Is That Letter From the IRS? Not.
If you live in the District, you may have received an official looking notice in the mail titled "Payment Reduction Program, District of Columbia Residents 2007 Non-Rental Housing."
"It is very important that you respond to this notice immediately," the notice reads.
Despite its appearance, the letter turns out to be a cold refinancing pitch from Houston-based Allied Home Mortgage Capital Corp., the nation's largest privately held mortgage broker/banker.
(Allied, if you're curious, was the target of a civil rights complaint last year by the National Community Reinvestment Coalition, which conducted fair lending tests in St. Louis, Atlanta, Baltimore, Los Angeles and Washington, D.C. In 2003, Allied also settled allegations by the U.S. Department of Housing and Urban Development that it charged consumers more than the cost of their credit reports.)
Direct marketers trying to psych consumers out with come-ons that look like official government documents is nothing new. There's even a law on the books banning the use of any "seal, insignia, trade or brand name which could reasonably be construed as implying any Federal Government connection or endorsement."
Marketers, though, still can't resist dressing up solicitations to look like government forms. Last fall, the Montgomery County Office of Consumer Protection and HUD sent cease-and-desist letters to USA Home Loans Inc., of Towson, Md., for their very official looking direct marketing solicitation. USA Home Loans' letter had a phony seal at the top of the letterhead that made it look like HUD had sent it. The final flourish was a signature from someone claiming to be chief administrator.

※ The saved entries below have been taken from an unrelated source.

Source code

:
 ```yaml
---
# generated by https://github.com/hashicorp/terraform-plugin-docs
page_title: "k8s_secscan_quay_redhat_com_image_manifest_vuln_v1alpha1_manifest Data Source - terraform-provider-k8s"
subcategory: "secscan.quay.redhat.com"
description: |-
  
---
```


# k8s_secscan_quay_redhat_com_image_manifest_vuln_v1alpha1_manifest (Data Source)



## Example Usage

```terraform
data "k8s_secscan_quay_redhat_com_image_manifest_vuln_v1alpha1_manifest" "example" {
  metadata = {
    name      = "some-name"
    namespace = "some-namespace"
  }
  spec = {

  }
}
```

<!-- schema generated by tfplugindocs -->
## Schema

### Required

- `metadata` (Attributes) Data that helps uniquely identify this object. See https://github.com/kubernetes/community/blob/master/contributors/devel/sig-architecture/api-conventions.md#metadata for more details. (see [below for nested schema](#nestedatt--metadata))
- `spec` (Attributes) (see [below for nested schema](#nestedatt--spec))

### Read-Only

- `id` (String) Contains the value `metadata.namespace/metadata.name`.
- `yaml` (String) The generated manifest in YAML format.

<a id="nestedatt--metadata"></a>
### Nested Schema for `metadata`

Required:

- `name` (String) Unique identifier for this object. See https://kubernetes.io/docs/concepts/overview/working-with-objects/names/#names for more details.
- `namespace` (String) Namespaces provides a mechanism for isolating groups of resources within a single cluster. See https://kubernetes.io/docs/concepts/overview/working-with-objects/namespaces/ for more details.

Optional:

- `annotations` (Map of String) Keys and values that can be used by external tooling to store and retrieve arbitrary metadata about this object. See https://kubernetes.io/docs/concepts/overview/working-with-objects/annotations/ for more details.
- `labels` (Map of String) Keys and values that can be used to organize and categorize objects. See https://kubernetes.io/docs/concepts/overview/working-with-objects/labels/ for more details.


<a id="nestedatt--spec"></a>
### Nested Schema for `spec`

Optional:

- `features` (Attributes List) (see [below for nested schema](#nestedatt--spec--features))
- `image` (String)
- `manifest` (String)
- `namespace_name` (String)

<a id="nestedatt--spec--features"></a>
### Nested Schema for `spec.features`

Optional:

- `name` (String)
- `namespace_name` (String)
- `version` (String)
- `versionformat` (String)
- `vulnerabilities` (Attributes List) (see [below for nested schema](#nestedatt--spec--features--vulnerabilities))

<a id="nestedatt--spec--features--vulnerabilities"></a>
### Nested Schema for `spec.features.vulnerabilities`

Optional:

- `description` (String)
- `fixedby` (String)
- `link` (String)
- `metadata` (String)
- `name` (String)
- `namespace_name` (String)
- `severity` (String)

The Allied pitch does a pretty good job of looking like the product of some cross between the IRS and the District bureaucracy, though they left out the killer D.C. flag (one of the best looking state/municipal flags, in my humble opinion). Let's critique, shall we?
* The typeface is straight out of the Internal Revenue Service. It's the same font you would find on your W-2 and 1040.
* In the top left-hand corner, the last two digits in "2007" are shaded black, just like they are on federal tax forms.
* In the top right-hand corner is "HHE No. DC042406" as if it is a D.C. government form.
* In the bottom right-hand corner is yet another paperwork ID tag. It reads "form SPRP-1 (11/06)."
The notice eventually discloses that it's not from Uncle Sam. At the very bottom of the page in the smallest type appear the words: "AHMCC is not a government agency."
Are there graphic designers out there who specialize in this type of copycatting? Has anyone out there tried to turn the tables on these guys and send them forms that look like they're urgent missives from the taxman? If so, I'd love to see them.